→ **TASK GOAL**: Output the lines of the records below exactly, beginning at their first line and ending at the line with "compatible. The method"; include no pictures.

=== Begin Enclosure ===

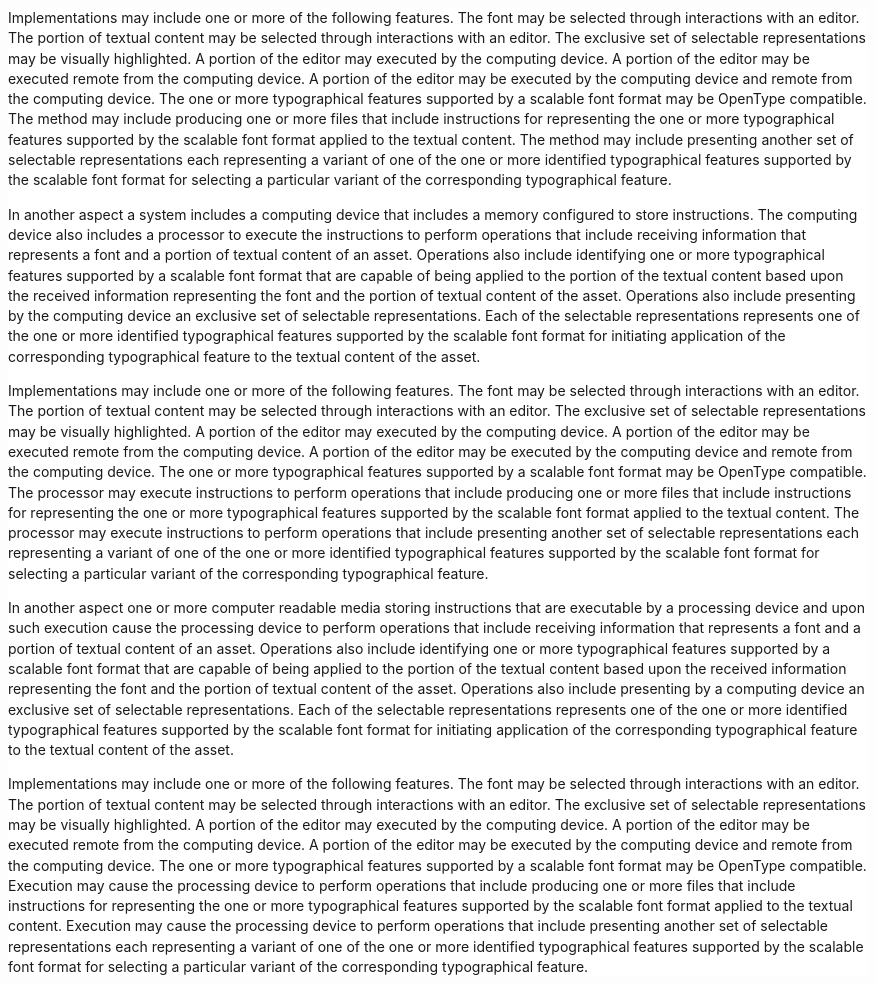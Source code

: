 Implementations may include one or more of the following features. The font may be selected through interactions with an editor. The portion of textual content may be selected through interactions with an editor. The exclusive set of selectable representations may be visually highlighted. A portion of the editor may executed by the computing device. A portion of the editor may be executed remote from the computing device. A portion of the editor may be executed by the computing device and remote from the computing device. The one or more typographical features supported by a scalable font format may be OpenType compatible. The method may include producing one or more files that include instructions for representing the one or more typographical features supported by the scalable font format applied to the textual content. The method may include presenting another set of selectable representations each representing a variant of one of the one or more identified typographical features supported by the scalable font format for selecting a particular variant of the corresponding typographical feature.

In another aspect a system includes a computing device that includes a memory configured to store instructions. The computing device also includes a processor to execute the instructions to perform operations that include receiving information that represents a font and a portion of textual content of an asset. Operations also include identifying one or more typographical features supported by a scalable font format that are capable of being applied to the portion of the textual content based upon the received information representing the font and the portion of textual content of the asset. Operations also include presenting by the computing device an exclusive set of selectable representations. Each of the selectable representations represents one of the one or more identified typographical features supported by the scalable font format for initiating application of the corresponding typographical feature to the textual content of the asset.

Implementations may include one or more of the following features. The font may be selected through interactions with an editor. The portion of textual content may be selected through interactions with an editor. The exclusive set of selectable representations may be visually highlighted. A portion of the editor may executed by the computing device. A portion of the editor may be executed remote from the computing device. A portion of the editor may be executed by the computing device and remote from the computing device. The one or more typographical features supported by a scalable font format may be OpenType compatible. The processor may execute instructions to perform operations that include producing one or more files that include instructions for representing the one or more typographical features supported by the scalable font format applied to the textual content. The processor may execute instructions to perform operations that include presenting another set of selectable representations each representing a variant of one of the one or more identified typographical features supported by the scalable font format for selecting a particular variant of the corresponding typographical feature.

In another aspect one or more computer readable media storing instructions that are executable by a processing device and upon such execution cause the processing device to perform operations that include receiving information that represents a font and a portion of textual content of an asset. Operations also include identifying one or more typographical features supported by a scalable font format that are capable of being applied to the portion of the textual content based upon the received information representing the font and the portion of textual content of the asset. Operations also include presenting by a computing device an exclusive set of selectable representations. Each of the selectable representations represents one of the one or more identified typographical features supported by the scalable font format for initiating application of the corresponding typographical feature to the textual content of the asset.

Implementations may include one or more of the following features. The font may be selected through interactions with an editor. The portion of textual content may be selected through interactions with an editor. The exclusive set of selectable representations may be visually highlighted. A portion of the editor may executed by the computing device. A portion of the editor may be executed remote from the computing device. A portion of the editor may be executed by the computing device and remote from the computing device. The one or more typographical features supported by a scalable font format may be OpenType compatible. Execution may cause the processing device to perform operations that include producing one or more files that include instructions for representing the one or more typographical features supported by the scalable font format applied to the textual content. Execution may cause the processing device to perform operations that include presenting another set of selectable representations each representing a variant of one of the one or more identified typographical features supported by the scalable font format for selecting a particular variant of the corresponding typographical feature.
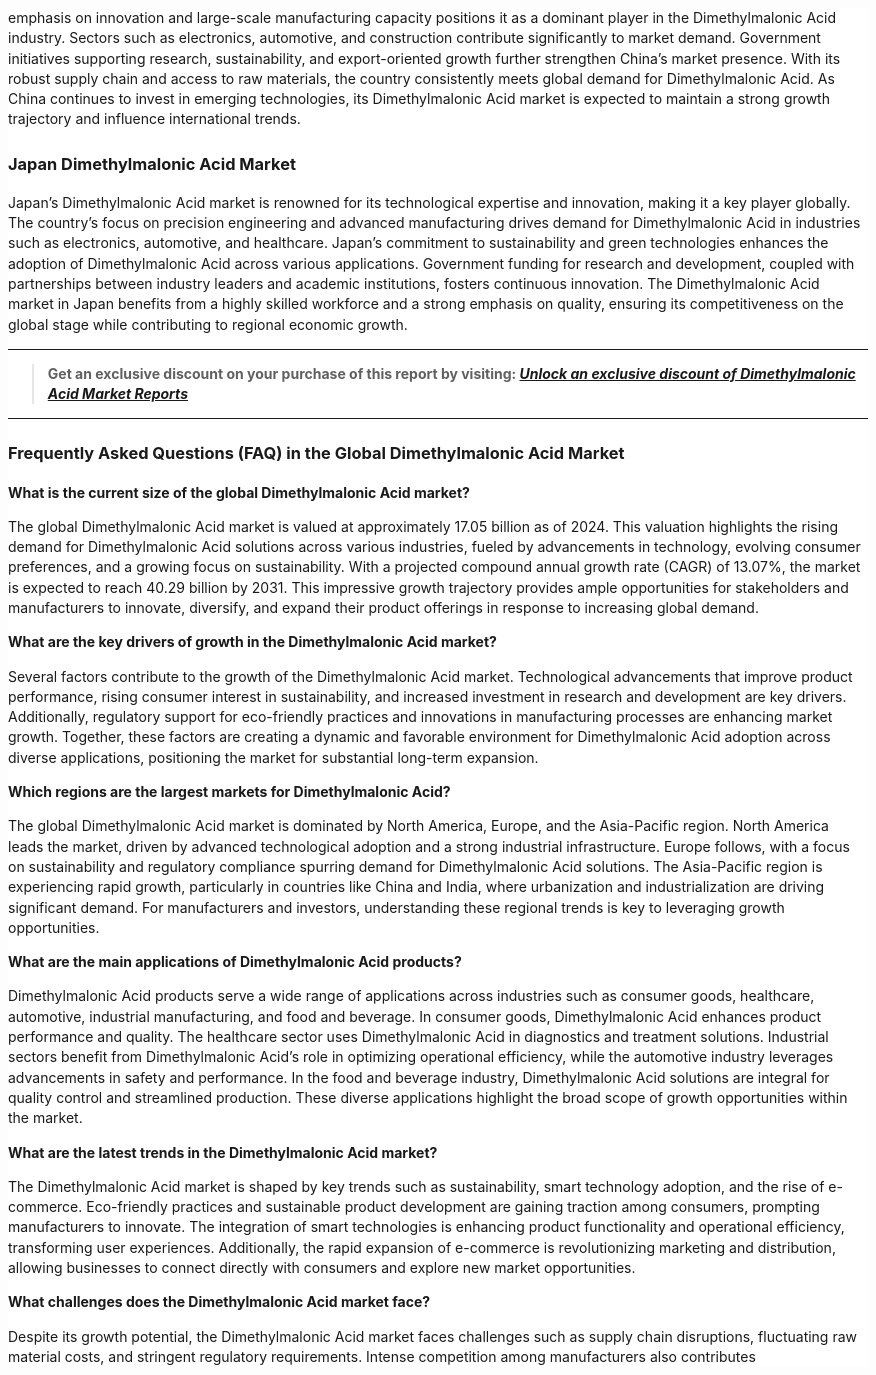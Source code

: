 emphasis on innovation and large-scale manufacturing capacity positions it as a dominant player in the Dimethylmalonic Acid industry. Sectors such as electronics, automotive, and construction contribute significantly to market demand. Government initiatives supporting research, sustainability, and export-oriented growth further strengthen China&rsquo;s market presence. With its robust supply chain and access to raw materials, the country consistently meets global demand for Dimethylmalonic Acid. As China continues to invest in emerging technologies, its Dimethylmalonic Acid market is expected to maintain a strong growth trajectory and influence international trends.</p><h3>Japan Dimethylmalonic Acid Market</h3><p>Japan&rsquo;s Dimethylmalonic Acid market is renowned for its technological expertise and innovation, making it a key player globally. The country&rsquo;s focus on precision engineering and advanced manufacturing drives demand for Dimethylmalonic Acid in industries such as electronics, automotive, and healthcare. Japan&rsquo;s commitment to sustainability and green technologies enhances the adoption of Dimethylmalonic Acid across various applications. Government funding for research and development, coupled with partnerships between industry leaders and academic institutions, fosters continuous innovation. The Dimethylmalonic Acid market in Japan benefits from a highly skilled workforce and a strong emphasis on quality, ensuring its competitiveness on the global stage while contributing to regional economic growth.</p><hr /><blockquote><p><strong>Get an exclusive discount on your purchase of this report by visiting: <em><a href="://marketresearchpulse.com/ask-for-discount/125371?utm_source=Github&amp;utm_medium=030">Unlock an exclusive discount of Dimethylmalonic Acid Market Reports</a></em>&nbsp;</strong></p></blockquote><hr /><h3>Frequently Asked Questions (FAQ) in the Global Dimethylmalonic Acid Market</h3><p><strong>What is the current size of the global Dimethylmalonic Acid market?</strong></p><p>The global Dimethylmalonic Acid market is valued at approximately 17.05 billion as of 2024. This valuation highlights the rising demand for Dimethylmalonic Acid solutions across various industries, fueled by advancements in technology, evolving consumer preferences, and a growing focus on sustainability. With a projected compound annual growth rate (CAGR) of 13.07%, the market is expected to reach 40.29 billion by 2031. This impressive growth trajectory provides ample opportunities for stakeholders and manufacturers to innovate, diversify, and expand their product offerings in response to increasing global demand.</p><p><strong>What are the key drivers of growth in the Dimethylmalonic Acid market?</strong></p><p>Several factors contribute to the growth of the Dimethylmalonic Acid market. Technological advancements that improve product performance, rising consumer interest in sustainability, and increased investment in research and development are key drivers. Additionally, regulatory support for eco-friendly practices and innovations in manufacturing processes are enhancing market growth. Together, these factors are creating a dynamic and favorable environment for Dimethylmalonic Acid adoption across diverse applications, positioning the market for substantial long-term expansion.</p><p><strong>Which regions are the largest markets for Dimethylmalonic Acid?</strong></p><p>The global Dimethylmalonic Acid market is dominated by North America, Europe, and the Asia-Pacific region. North America leads the market, driven by advanced technological adoption and a strong industrial infrastructure. Europe follows, with a focus on sustainability and regulatory compliance spurring demand for Dimethylmalonic Acid solutions. The Asia-Pacific region is experiencing rapid growth, particularly in countries like China and India, where urbanization and industrialization are driving significant demand. For manufacturers and investors, understanding these regional trends is key to leveraging growth opportunities.</p><p><strong>What are the main applications of Dimethylmalonic Acid products?</strong></p><p>Dimethylmalonic Acid products serve a wide range of applications across industries such as consumer goods, healthcare, automotive, industrial manufacturing, and food and beverage. In consumer goods, Dimethylmalonic Acid enhances product performance and quality. The healthcare sector uses Dimethylmalonic Acid in diagnostics and treatment solutions. Industrial sectors benefit from Dimethylmalonic Acid&rsquo;s role in optimizing operational efficiency, while the automotive industry leverages advancements in safety and performance. In the food and beverage industry, Dimethylmalonic Acid solutions are integral for quality control and streamlined production. These diverse applications highlight the broad scope of growth opportunities within the market.</p><p><strong>What are the latest trends in the Dimethylmalonic Acid market?</strong></p><p>The Dimethylmalonic Acid market is shaped by key trends such as sustainability, smart technology adoption, and the rise of e-commerce. Eco-friendly practices and sustainable product development are gaining traction among consumers, prompting manufacturers to innovate. The integration of smart technologies is enhancing product functionality and operational efficiency, transforming user experiences. Additionally, the rapid expansion of e-commerce is revolutionizing marketing and distribution, allowing businesses to connect directly with consumers and explore new market opportunities.</p><p><strong>What challenges does the Dimethylmalonic Acid market face?</strong></p><p>Despite its growth potential, the Dimethylmalonic Acid market faces challenges such as supply chain disruptions, fluctuating raw material costs, and stringent regulatory requirements. Intense competition among manufacturers also contributes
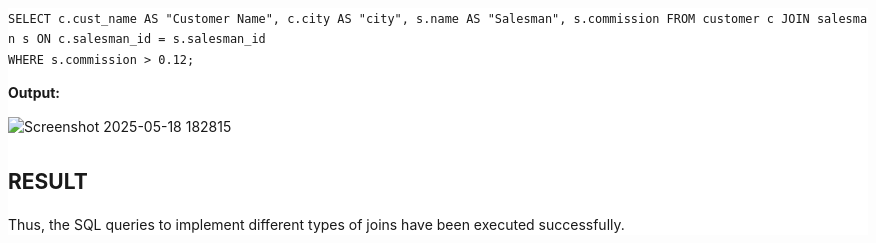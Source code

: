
 ```
SELECT c.cust_name AS "Customer Name", c.city AS "city", s.name AS "Salesman", s.commission FROM customer c JOIN salesman s ON c.salesman_id = s.salesman_id
WHERE s.commission > 0.12;
```

**Output:**

![Screenshot 2025-05-18 182815](https://github.com/user-attachments/assets/e90f1422-dca6-4d81-a990-31602eb7291b)


## RESULT
Thus, the SQL queries to implement different types of joins have been executed successfully.
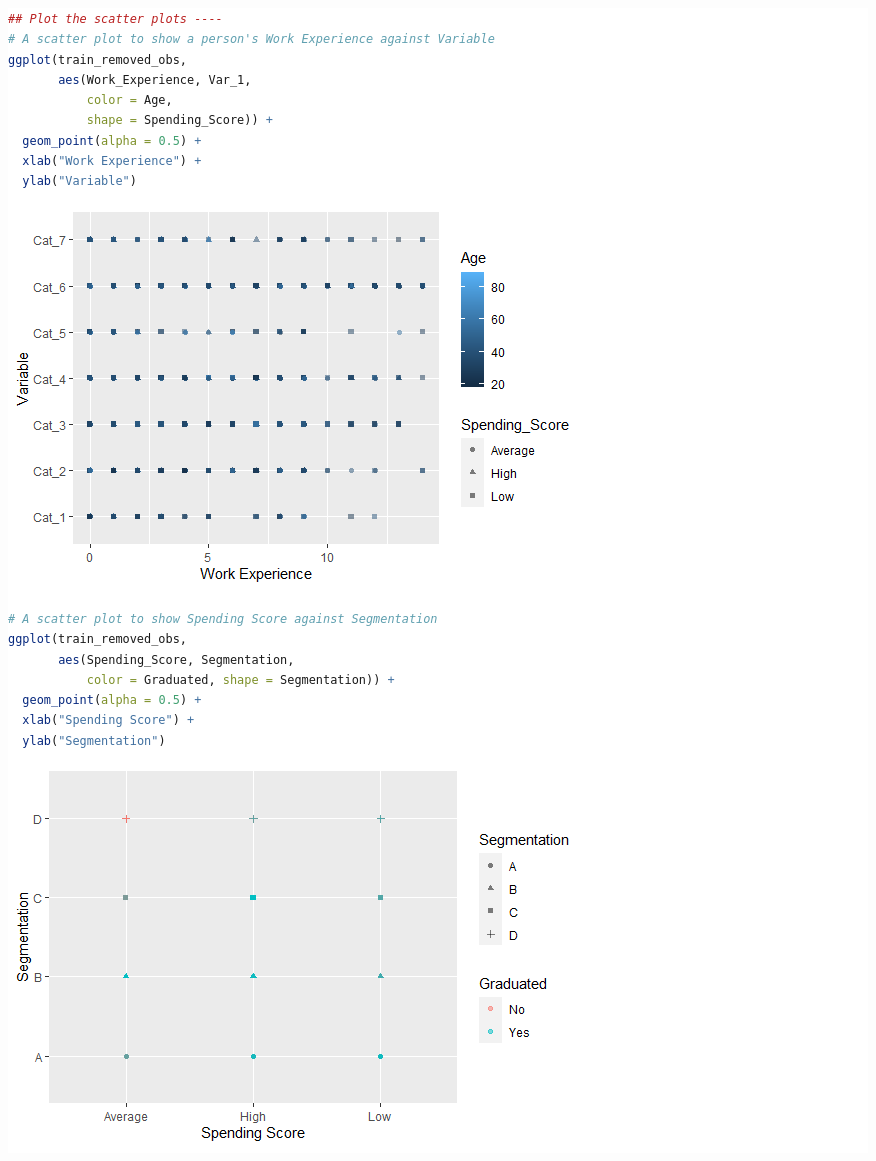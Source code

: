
 ``` r
## Plot the scatter plots ----
# A scatter plot to show a person's Work Experience against Variable
ggplot(train_removed_obs,
       aes(Work_Experience, Var_1,
           color = Age,
           shape = Spending_Score)) +
  geom_point(alpha = 0.5) +
  xlab("Work Experience") +
  ylab("Variable")
```

![](Lab_7_Submission_files/figure-gfm/Carry%20Out%20Clustering-6.png)

``` r
# A scatter plot to show Spending Score against Segmentation
ggplot(train_removed_obs,
       aes(Spending_Score, Segmentation,
           color = Graduated, shape = Segmentation)) +
  geom_point(alpha = 0.5) +
  xlab("Spending Score") +
  ylab("Segmentation")
```

![](Lab_7_Submission_files/figure-gfm/Carry%20Out%20Clustering-7.png)
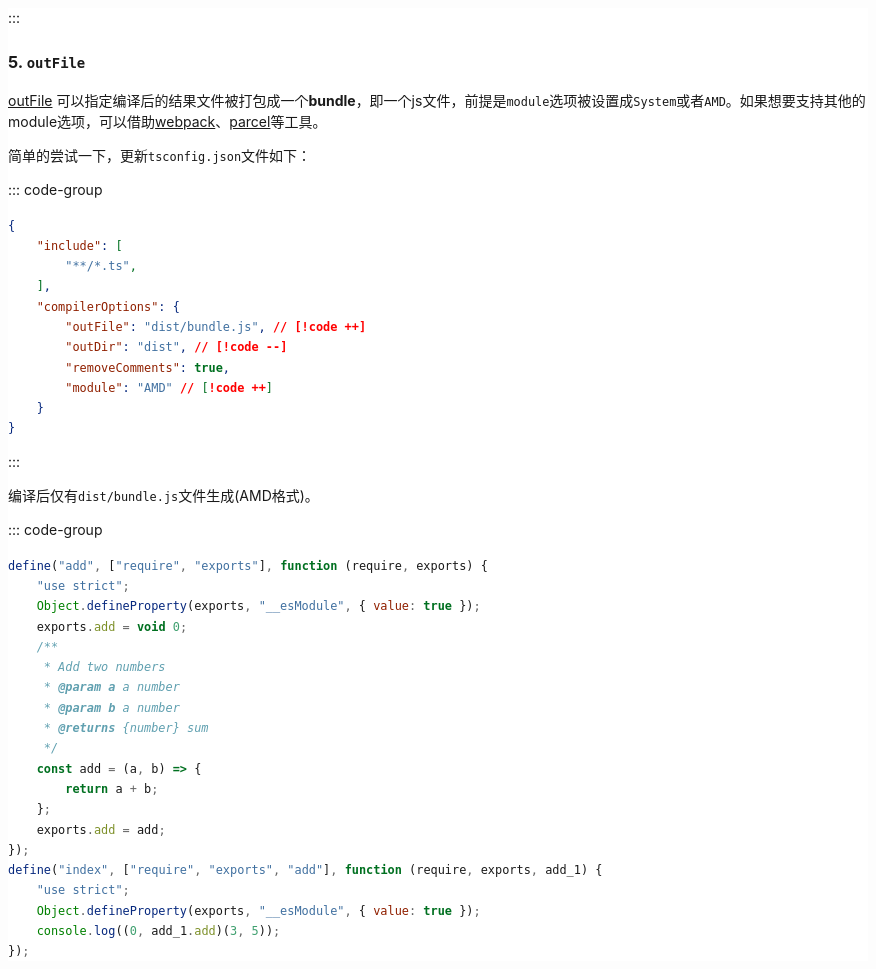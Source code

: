 :::



### 5. `outFile`

[outFile](../tsconfig/compiler/emit.html#outfile) 可以指定编译后的结果文件被打包成一个**bundle**，即一个js文件，前提是`module`选项被设置成`System`或者`AMD`。如果想要支持其他的module选项，可以借助[webpack](https://www.webpackjs.com/)、[parcel](https://www.parceljs.cn/)等工具。

简单的尝试一下，更新`tsconfig.json`文件如下：

::: code-group

``` json [tsconfig.json]
{
    "include": [
        "**/*.ts",
    ],
    "compilerOptions": {
        "outFile": "dist/bundle.js", // [!code ++]
        "outDir": "dist", // [!code --]
        "removeComments": true,
        "module": "AMD" // [!code ++]
    }
}
```

:::

编译后仅有`dist/bundle.js`文件生成(AMD格式)。

::: code-group

``` js [dist/bundle.js]
define("add", ["require", "exports"], function (require, exports) {
    "use strict";
    Object.defineProperty(exports, "__esModule", { value: true });
    exports.add = void 0;
    /**
     * Add two numbers
     * @param a a number
     * @param b a number
     * @returns {number} sum
     */
    const add = (a, b) => {
        return a + b;
    };
    exports.add = add;
});
define("index", ["require", "exports", "add"], function (require, exports, add_1) {
    "use strict";
    Object.defineProperty(exports, "__esModule", { value: true });
    console.log((0, add_1.add)(3, 5));
});
```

=== End Enclosure ===

→ **OUTPUT FOR THIS TASK**:
Source code

: Implementations may include one or more of the following features. The font may be selected through interactions with an editor. The portion of textual content may be selected through interactions with an editor. The exclusive set of selectable representations may be visually highlighted. A portion of the editor may executed by the computing device. A portion of the editor may be executed remote from the computing device. A portion of the editor may be executed by the computing device and remote from the computing device. The one or more typographical features supported by a scalable font format may be OpenType compatible. The method may include producing one or more files that include instructions for representing the one or more typographical features supported by the scalable font format applied to the textual content. The method may include presenting another set of selectable representations each representing a variant of one of the one or more identified typographical features supported by the scalable font format for selecting a particular variant of the corresponding typographical feature.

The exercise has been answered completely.